(Source texts of formatted documents)
------------------------------------------------
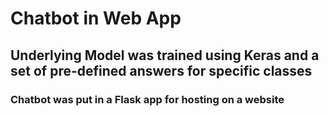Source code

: # Chatbot in Web App
## Underlying Model was trained using Keras and a set of pre-defined answers for specific classes
### Chatbot was put in a Flask app for hosting on a website
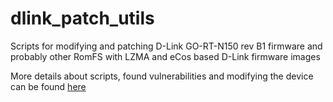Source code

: # dlink_patch_utils
Scripts for modifying and patching D-Link GO-RT-N150 rev B1 firmware and probably other RomFS with LZMA and eCos based D-Link firmware images

More details about scripts, found vulnerabilities and modifying the device can be found [here](https://github.com/syschmod/dlink_patch_utils/wiki/D-Link-GO-RT-N150---vulnerabilities-and-firmware-modification)
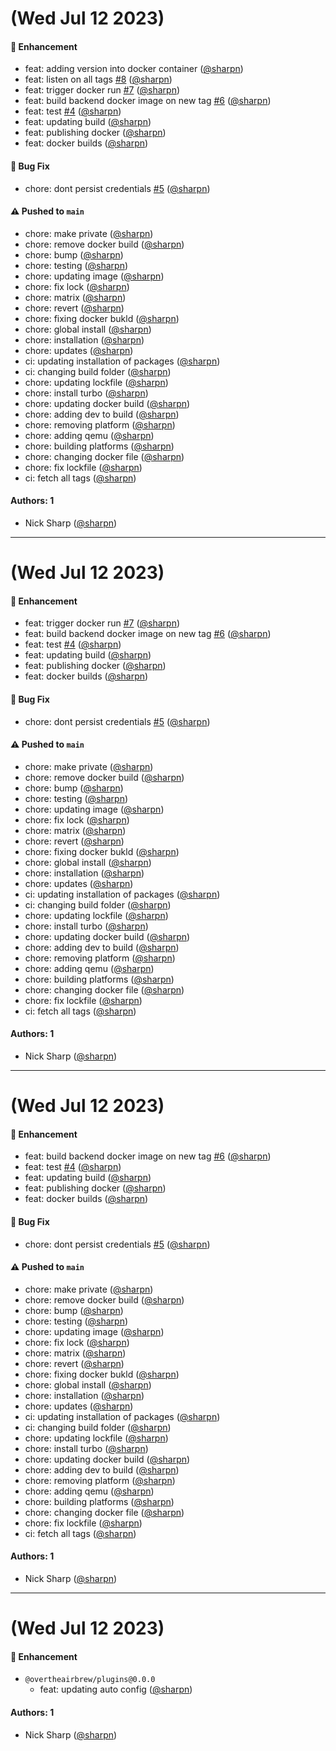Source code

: # (Wed Jul 12 2023)

#### 🚀 Enhancement

- feat: adding version into docker container ([@sharpn](https://github.com/sharpn))
- feat: listen on all tags [#8](https://github.com/OverTheAirBrew/brewery-management-platform/pull/8) ([@sharpn](https://github.com/sharpn))
- feat: trigger docker run [#7](https://github.com/OverTheAirBrew/brewery-management-platform/pull/7) ([@sharpn](https://github.com/sharpn))
- feat: build backend docker image on new tag [#6](https://github.com/OverTheAirBrew/brewery-management-platform/pull/6) ([@sharpn](https://github.com/sharpn))
- feat: test [#4](https://github.com/OverTheAirBrew/brewery-management-platform/pull/4) ([@sharpn](https://github.com/sharpn))
- feat: updating build ([@sharpn](https://github.com/sharpn))
- feat: publishing docker ([@sharpn](https://github.com/sharpn))
- feat: docker builds ([@sharpn](https://github.com/sharpn))

#### 🐛 Bug Fix

- chore: dont persist credentials [#5](https://github.com/OverTheAirBrew/brewery-management-platform/pull/5) ([@sharpn](https://github.com/sharpn))

#### ⚠️ Pushed to `main`

- chore: make private ([@sharpn](https://github.com/sharpn))
- chore: remove docker build ([@sharpn](https://github.com/sharpn))
- chore: bump ([@sharpn](https://github.com/sharpn))
- chore: testing ([@sharpn](https://github.com/sharpn))
- chore: updating image ([@sharpn](https://github.com/sharpn))
- chore: fix lock ([@sharpn](https://github.com/sharpn))
- chore: matrix ([@sharpn](https://github.com/sharpn))
- chore: revert ([@sharpn](https://github.com/sharpn))
- chore: fixing docker bukld ([@sharpn](https://github.com/sharpn))
- chore: global install ([@sharpn](https://github.com/sharpn))
- chore: installation ([@sharpn](https://github.com/sharpn))
- chore: updates ([@sharpn](https://github.com/sharpn))
- ci: updating installation of packages ([@sharpn](https://github.com/sharpn))
- ci: changing build folder ([@sharpn](https://github.com/sharpn))
- chore: updating lockfile ([@sharpn](https://github.com/sharpn))
- chore: install turbo ([@sharpn](https://github.com/sharpn))
- chore: updating docker build ([@sharpn](https://github.com/sharpn))
- chore: adding dev to build ([@sharpn](https://github.com/sharpn))
- chore: removing platform ([@sharpn](https://github.com/sharpn))
- chore: adding qemu ([@sharpn](https://github.com/sharpn))
- chore: building platforms ([@sharpn](https://github.com/sharpn))
- chore: changing docker file ([@sharpn](https://github.com/sharpn))
- chore: fix lockfile ([@sharpn](https://github.com/sharpn))
- ci: fetch all tags ([@sharpn](https://github.com/sharpn))

#### Authors: 1

- Nick Sharp ([@sharpn](https://github.com/sharpn))

---

# (Wed Jul 12 2023)

#### 🚀 Enhancement

- feat: trigger docker run [#7](https://github.com/OverTheAirBrew/brewery-management-platform/pull/7) ([@sharpn](https://github.com/sharpn))
- feat: build backend docker image on new tag [#6](https://github.com/OverTheAirBrew/brewery-management-platform/pull/6) ([@sharpn](https://github.com/sharpn))
- feat: test [#4](https://github.com/OverTheAirBrew/brewery-management-platform/pull/4) ([@sharpn](https://github.com/sharpn))
- feat: updating build ([@sharpn](https://github.com/sharpn))
- feat: publishing docker ([@sharpn](https://github.com/sharpn))
- feat: docker builds ([@sharpn](https://github.com/sharpn))

#### 🐛 Bug Fix

- chore: dont persist credentials [#5](https://github.com/OverTheAirBrew/brewery-management-platform/pull/5) ([@sharpn](https://github.com/sharpn))

#### ⚠️ Pushed to `main`

- chore: make private ([@sharpn](https://github.com/sharpn))
- chore: remove docker build ([@sharpn](https://github.com/sharpn))
- chore: bump ([@sharpn](https://github.com/sharpn))
- chore: testing ([@sharpn](https://github.com/sharpn))
- chore: updating image ([@sharpn](https://github.com/sharpn))
- chore: fix lock ([@sharpn](https://github.com/sharpn))
- chore: matrix ([@sharpn](https://github.com/sharpn))
- chore: revert ([@sharpn](https://github.com/sharpn))
- chore: fixing docker bukld ([@sharpn](https://github.com/sharpn))
- chore: global install ([@sharpn](https://github.com/sharpn))
- chore: installation ([@sharpn](https://github.com/sharpn))
- chore: updates ([@sharpn](https://github.com/sharpn))
- ci: updating installation of packages ([@sharpn](https://github.com/sharpn))
- ci: changing build folder ([@sharpn](https://github.com/sharpn))
- chore: updating lockfile ([@sharpn](https://github.com/sharpn))
- chore: install turbo ([@sharpn](https://github.com/sharpn))
- chore: updating docker build ([@sharpn](https://github.com/sharpn))
- chore: adding dev to build ([@sharpn](https://github.com/sharpn))
- chore: removing platform ([@sharpn](https://github.com/sharpn))
- chore: adding qemu ([@sharpn](https://github.com/sharpn))
- chore: building platforms ([@sharpn](https://github.com/sharpn))
- chore: changing docker file ([@sharpn](https://github.com/sharpn))
- chore: fix lockfile ([@sharpn](https://github.com/sharpn))
- ci: fetch all tags ([@sharpn](https://github.com/sharpn))

#### Authors: 1

- Nick Sharp ([@sharpn](https://github.com/sharpn))

---

# (Wed Jul 12 2023)

#### 🚀 Enhancement

- feat: build backend docker image on new tag [#6](https://github.com/OverTheAirBrew/brewery-management-platform/pull/6) ([@sharpn](https://github.com/sharpn))
- feat: test [#4](https://github.com/OverTheAirBrew/brewery-management-platform/pull/4) ([@sharpn](https://github.com/sharpn))
- feat: updating build ([@sharpn](https://github.com/sharpn))
- feat: publishing docker ([@sharpn](https://github.com/sharpn))
- feat: docker builds ([@sharpn](https://github.com/sharpn))

#### 🐛 Bug Fix

- chore: dont persist credentials [#5](https://github.com/OverTheAirBrew/brewery-management-platform/pull/5) ([@sharpn](https://github.com/sharpn))

#### ⚠️ Pushed to `main`

- chore: make private ([@sharpn](https://github.com/sharpn))
- chore: remove docker build ([@sharpn](https://github.com/sharpn))
- chore: bump ([@sharpn](https://github.com/sharpn))
- chore: testing ([@sharpn](https://github.com/sharpn))
- chore: updating image ([@sharpn](https://github.com/sharpn))
- chore: fix lock ([@sharpn](https://github.com/sharpn))
- chore: matrix ([@sharpn](https://github.com/sharpn))
- chore: revert ([@sharpn](https://github.com/sharpn))
- chore: fixing docker bukld ([@sharpn](https://github.com/sharpn))
- chore: global install ([@sharpn](https://github.com/sharpn))
- chore: installation ([@sharpn](https://github.com/sharpn))
- chore: updates ([@sharpn](https://github.com/sharpn))
- ci: updating installation of packages ([@sharpn](https://github.com/sharpn))
- ci: changing build folder ([@sharpn](https://github.com/sharpn))
- chore: updating lockfile ([@sharpn](https://github.com/sharpn))
- chore: install turbo ([@sharpn](https://github.com/sharpn))
- chore: updating docker build ([@sharpn](https://github.com/sharpn))
- chore: adding dev to build ([@sharpn](https://github.com/sharpn))
- chore: removing platform ([@sharpn](https://github.com/sharpn))
- chore: adding qemu ([@sharpn](https://github.com/sharpn))
- chore: building platforms ([@sharpn](https://github.com/sharpn))
- chore: changing docker file ([@sharpn](https://github.com/sharpn))
- chore: fix lockfile ([@sharpn](https://github.com/sharpn))
- ci: fetch all tags ([@sharpn](https://github.com/sharpn))

#### Authors: 1

- Nick Sharp ([@sharpn](https://github.com/sharpn))

---

# (Wed Jul 12 2023)

#### 🚀 Enhancement

- `@overtheairbrew/plugins@0.0.0`
  - feat: updating auto config ([@sharpn](https://github.com/sharpn))

#### Authors: 1

- Nick Sharp ([@sharpn](https://github.com/sharpn))
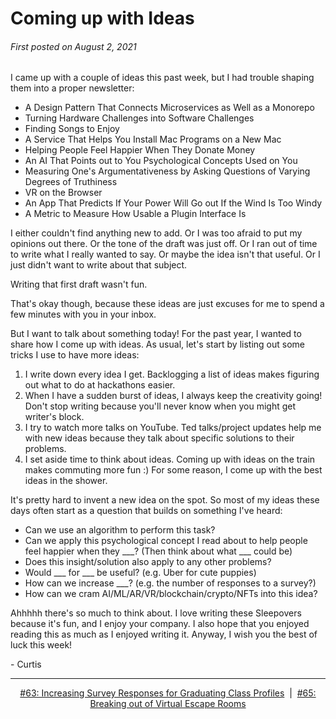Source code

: # Coming up with Ideas

###### First posted on August 2, 2021

I came up with a couple of ideas this past week, but I had trouble shaping them into a proper newsletter:

- A Design Pattern That Connects Microservices as Well as a Monorepo
- Turning Hardware Challenges into Software Challenges
- Finding Songs to Enjoy
- A Service That Helps You Install Mac Programs on a New Mac
- Helping People Feel Happier When They Donate Money
- An AI That Points out to You Psychological Concepts Used on You
- Measuring One's Argumentativeness by Asking Questions of Varying Degrees of Truthiness
- VR on the Browser
- An App That Predicts If Your Power Will Go out If the Wind Is Too Windy
- A Metric to Measure How Usable a Plugin Interface Is

I either couldn't find anything new to add. Or I was too afraid to put my opinions out there. Or the tone of the draft was just off. Or I ran out of time to write what I really wanted to say. Or maybe the idea isn't that useful. Or I just didn't want to write about that subject.

Writing that first draft wasn't fun.

That's okay though, because these ideas are just excuses for me to spend a few minutes with you in your inbox.

But I want to talk about something today! For the past year, I wanted to share how I come up with ideas. As usual, let's start by listing out some tricks I use to have more ideas:

1. I write down every idea I get.
   Backlogging a list of ideas makes figuring out what to do at hackathons easier.
2. When I have a sudden burst of ideas, I always keep the creativity going!
   Don't stop writing because you'll never know when you might get writer's block.
3. I try to watch more talks on YouTube.
   Ted talks/project updates help me with new ideas because they talk about specific solutions to their problems.
4. I set aside time to think about ideas.
   Coming up with ideas on the train makes commuting more fun :)
   For some reason, I come up with the best ideas in the shower.

It's pretty hard to invent a new idea on the spot. So most of my ideas these days often start as a question that builds on something I've heard:

- Can we use an algorithm to perform this task?
- Can we apply this psychological concept I read about to help people feel happier when they \_\_\_? (Then think about what \_\_\_ could be)
- Does this insight/solution also apply to any other problems?
- Would \_\_\_ for \_\_\_ be useful? (e.g. Uber for cute puppies)
- How can we increase \_\_\_? (e.g. the number of responses to a survey?)
- How can we cram AI/ML/AR/VR/blockchain/crypto/NFTs into this idea?

Ahhhhh there's so much to think about. I love writing these Sleepovers because it's fun, and I enjoy your company. I also hope that you enjoyed reading this as much as I enjoyed writing it. Anyway, I wish you the best of luck this week!

\- Curtis

<!--START OF FOOTER-->
<hr style="margin-top:9px;height:1px;border: 0;background-image: linear-gradient(to right, rgba(0, 0, 0, 0.0), rgba(0, 0, 0, 0.5),rgba(0, 0, 0, 0.0));">
<!--START OF ISSUE NAVIGATION LINKS-->
<p align="center"><a href='063_increasing_survey_responses_for_graduating_class_profiles.md'>#63: Increasing Survey Responses for Graduating Class Profiles</a>&nbsp;&nbsp;|&nbsp;&nbsp;<a href='065_breaking_out_of_virtual_escape_rooms.md'>#65: Breaking out of Virtual Escape Rooms</a></p>
<!--START OF ISSUE NAVIGATION LINKS-->
<!--END OF FOOTER-->
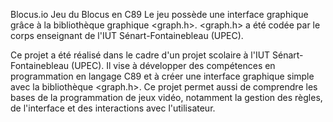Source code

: Blocus.io
Jeu du Blocus en C89
Le jeu possède une interface graphique grâce à la bibliothèque graphique <graph.h>.
<graph.h> a été codée par le corps enseignant de l'IUT Sénart-Fontainebleau (UPEC).

Ce projet a été réalisé dans le cadre d'un projet scolaire à l'IUT Sénart-Fontainebleau (UPEC). Il vise à développer des compétences en programmation en langage C89 et à créer une interface graphique simple avec la bibliothèque <graph.h>. Ce projet permet aussi de comprendre les bases de la programmation de jeux vidéo, notamment la gestion des règles, de l'interface et des interactions avec l'utilisateur.

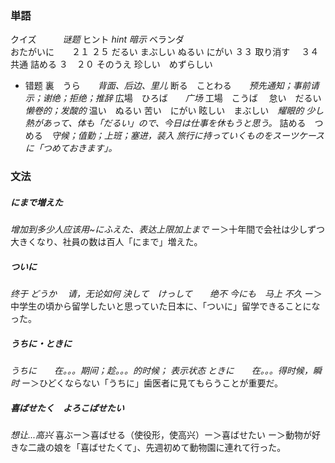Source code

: ### 単語
クイズ　　　*谜题*
ヒント          *hint 暗示*
ベランダ       
おたがいに　　２１
２５
だるい
まぶしい
ぬるい
にがい
３３
取り消す　
３４
共通
詰める
３　２０
そのうえ
珍しい　めずらしい
+ 错题
裏　うら　　*背面、后边、里儿*
断る　ことわる　　*预先通知；事前请示；谢绝；拒绝；推辞*
広場　ひろば　　*广场*
工場　こうば　
怠い　だるい　*懒卷的；发酸的*
温い　ぬるい
苦い　にがい
眩しい　まぶしい　*耀眼的*
*少し熱があって、体も「だるい」ので、今日は仕事を休もうと思う。*
詰める　つめる　*守候；值勤；上班；塞进，装入*
*旅行に持っていくものをスーツケースに「つめておきます」。*
### 文法
##### にまで増えた
*增加到多少人应该用~にふえた、表达上限加上まで*
ー＞十年間で会社は少しずつ大きくなり、社員の数は百人「にまで」増えた。
##### ついに
*终于
どうか　 请，无论如何
決して　けっして　　绝不
今にも　马上 不久*
ー＞中学生の頃から留学したいと思っていた日本に、「ついに」留学できることになった。
##### うちに・ときに
*うちに　　在。。。期间；趁。。。的时候；  表示状态
ときに　　在。。。得时候，瞬时*
ー＞ひどくならない「うちに」歯医者に見てもらうことが重要だ。
##### 喜ばせたく　よろこばせたい
*想让...高兴*
喜ぶー＞喜ばせる（使役形，使高兴）ー＞喜ばせたい
ー＞動物が好きな二歳の娘を「喜ばせたくて」、先週初めて動物園に連れて行った。
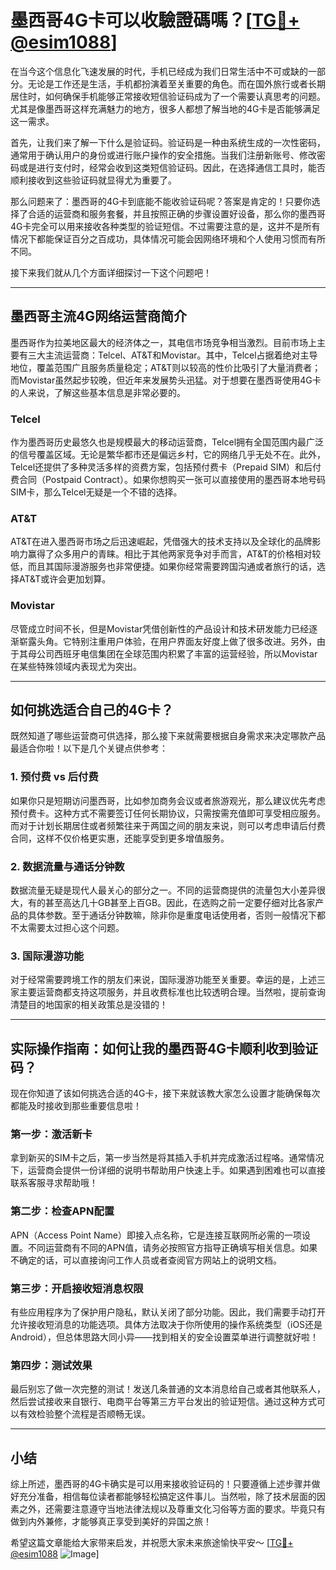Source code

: # 墨西哥4G卡可以收驗證碼嗎？[[TG💪+ @esim1088](https://t.me/s/esim1088)]

在当今这个信息化飞速发展的时代，手机已经成为我们日常生活中不可或缺的一部分。无论是工作还是生活，手机都扮演着至关重要的角色。而在国外旅行或者长期居住时，如何确保手机能够正常接收短信验证码成为了一个需要认真思考的问题。尤其是像墨西哥这样充满魅力的地方，很多人都想了解当地的4G卡是否能够满足这一需求。

首先，让我们来了解一下什么是验证码。验证码是一种由系统生成的一次性密码，通常用于确认用户的身份或进行账户操作的安全措施。当我们注册新账号、修改密码或是进行支付时，经常会收到这类短信验证码。因此，在选择通信工具时，能否顺利接收到这些验证码就显得尤为重要了。

那么问题来了：墨西哥的4G卡到底能不能收验证码呢？答案是肯定的！只要你选择了合适的运营商和服务套餐，并且按照正确的步骤设置好设备，那么你的墨西哥4G卡完全可以用来接收各种类型的验证短信。不过需要注意的是，这并不是所有情况下都能保证百分之百成功，具体情况可能会因网络环境和个人使用习惯而有所不同。

接下来我们就从几个方面详细探讨一下这个问题吧！

---

## 墨西哥主流4G网络运营商简介

墨西哥作为拉美地区最大的经济体之一，其电信市场竞争相当激烈。目前市场上主要有三大主流运营商：Telcel、AT&T和Movistar。其中，Telcel占据着绝对主导地位，覆盖范围广且服务质量稳定；AT&T则以较高的性价比吸引了大量消费者；而Movistar虽然起步较晚，但近年来发展势头迅猛。对于想要在墨西哥使用4G卡的人来说，了解这些基本信息是非常必要的。

### Telcel
作为墨西哥历史最悠久也是规模最大的移动运营商，Telcel拥有全国范围内最广泛的信号覆盖区域。无论是繁华都市还是偏远乡村，它的网络几乎无处不在。此外，Telcel还提供了多种灵活多样的资费方案，包括预付费卡（Prepaid SIM）和后付费合同（Postpaid Contract）。如果你想购买一张可以直接使用的墨西哥本地号码SIM卡，那么Telcel无疑是一个不错的选择。

### AT&T
AT&T在进入墨西哥市场之后迅速崛起，凭借强大的技术支持以及全球化的品牌影响力赢得了众多用户的青睐。相比于其他两家竞争对手而言，AT&T的价格相对较低，而且其国际漫游服务也非常便捷。如果你经常需要跨国沟通或者旅行的话，选择AT&T或许会更加划算。

### Movistar
尽管成立时间不长，但是Movistar凭借创新性的产品设计和技术研发能力已经逐渐崭露头角。它特别注重用户体验，在用户界面友好度上做了很多改进。另外，由于其母公司西班牙电信集团在全球范围内积累了丰富的运营经验，所以Movistar在某些特殊领域内表现尤为突出。

---

## 如何挑选适合自己的4G卡？

既然知道了哪些运营商可供选择，那么接下来就需要根据自身需求来决定哪款产品最适合你啦！以下是几个关键点供参考：

### 1. 预付费 vs 后付费
如果你只是短期访问墨西哥，比如参加商务会议或者旅游观光，那么建议优先考虑预付费卡。这种方式不需要签订任何长期协议，只需按需充值即可享受相应服务。而对于计划长期居住或者频繁往来于两国之间的朋友来说，则可以考虑申请后付费合同，这样不仅价格更实惠，还能享受到更多增值服务。

### 2. 数据流量与通话分钟数
数据流量无疑是现代人最关心的部分之一。不同的运营商提供的流量包大小差异很大，有的甚至高达几十GB甚至上百GB。因此，在选购之前一定要仔细对比各家产品的具体参数。至于通话分钟数嘛，除非你是重度电话使用者，否则一般情况下都不太需要太过担心这个问题。

### 3. 国际漫游功能
对于经常需要跨境工作的朋友们来说，国际漫游功能至关重要。幸运的是，上述三家主要运营商都支持这项服务，并且收费标准也比较透明合理。当然啦，提前查询清楚目的地国家的相关政策总是没错的！

---

## 实际操作指南：如何让我的墨西哥4G卡顺利收到验证码？

现在你知道了该如何挑选合适的4G卡，接下来就该教大家怎么设置才能确保每次都能及时接收到那些重要信息啦！

### 第一步：激活新卡
拿到新买的SIM卡之后，第一步当然是将其插入手机并完成激活过程咯。通常情况下，运营商会提供一份详细的说明书帮助用户快速上手。如果遇到困难也可以直接联系客服寻求帮助哦！

### 第二步：检查APN配置
APN（Access Point Name）即接入点名称，它是连接互联网所必需的一项设置。不同运营商有不同的APN值，请务必按照官方指导正确填写相关信息。如果不确定的话，可以直接询问工作人员或者查阅官方网站上的说明文档。

### 第三步：开启接收短消息权限
有些应用程序为了保护用户隐私，默认关闭了部分功能。因此，我们需要手动打开允许接收短消息的功能选项。具体方法取决于你所使用的操作系统类型（iOS还是Android），但总体思路大同小异——找到相关的安全设置菜单进行调整就好啦！

### 第四步：测试效果
最后别忘了做一次完整的测试！发送几条普通的文本消息给自己或者其他联系人，然后尝试接收来自银行、电商平台等第三方平台发出的验证短信。通过这种方式可以有效检验整个流程是否顺畅无误。

---

## 小结

综上所述，墨西哥的4G卡确实是可以用来接收验证码的！只要遵循上述步骤并做好充分准备，相信每位读者都能够轻松搞定这件事儿。当然啦，除了技术层面的因素之外，还需要注意遵守当地法律法规以及尊重文化习俗等方面的要求。毕竟只有做到内外兼修，才能够真正享受到美好的异国之旅！

希望这篇文章能给大家带来启发，并祝愿大家未来旅途愉快平安～ [[TG💪+ @esim1088](https://t.me/s/esim1088) ![Image](https://i.postimg.cc/4NQfJmqS/Snipaste-2025-05-13-00-14-12.png)]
------------------------------------------------
§ **What you are asked to do**: Retype the lines above exactly as they appear, from the line containing "##### 喜ばせたく　よろこばせたい" through the line containing "在当今这个信息化飞速发展的时", and leave out any pictures.

§ **Task answer**:
##### 喜ばせたく　よろこばせたい
*想让...高兴*
喜ぶー＞喜ばせる（使役形，使高兴）ー＞喜ばせたい
ー＞動物が好きな二歳の娘を「喜ばせたくて」、先週初めて動物園に連れて行った。
Source code

: # 墨西哥4G卡可以收驗證碼嗎？[[TG💪+ @esim1088](https://t.me/s/esim1088)]

在当今这个信息化飞速发展的时代，手机已经成为我们日常生活中不可或缺的一部分。无论是工作还是生活，手机都扮演着至关重要的角色。而在国外旅行或者长期居住时，如何确保手机能够正常接收短信验证码成为了一个需要认真思考的问题。尤其是像墨西哥这样充满魅力的地方，很多人都想了解当地的4G卡是否能够满足这一需求。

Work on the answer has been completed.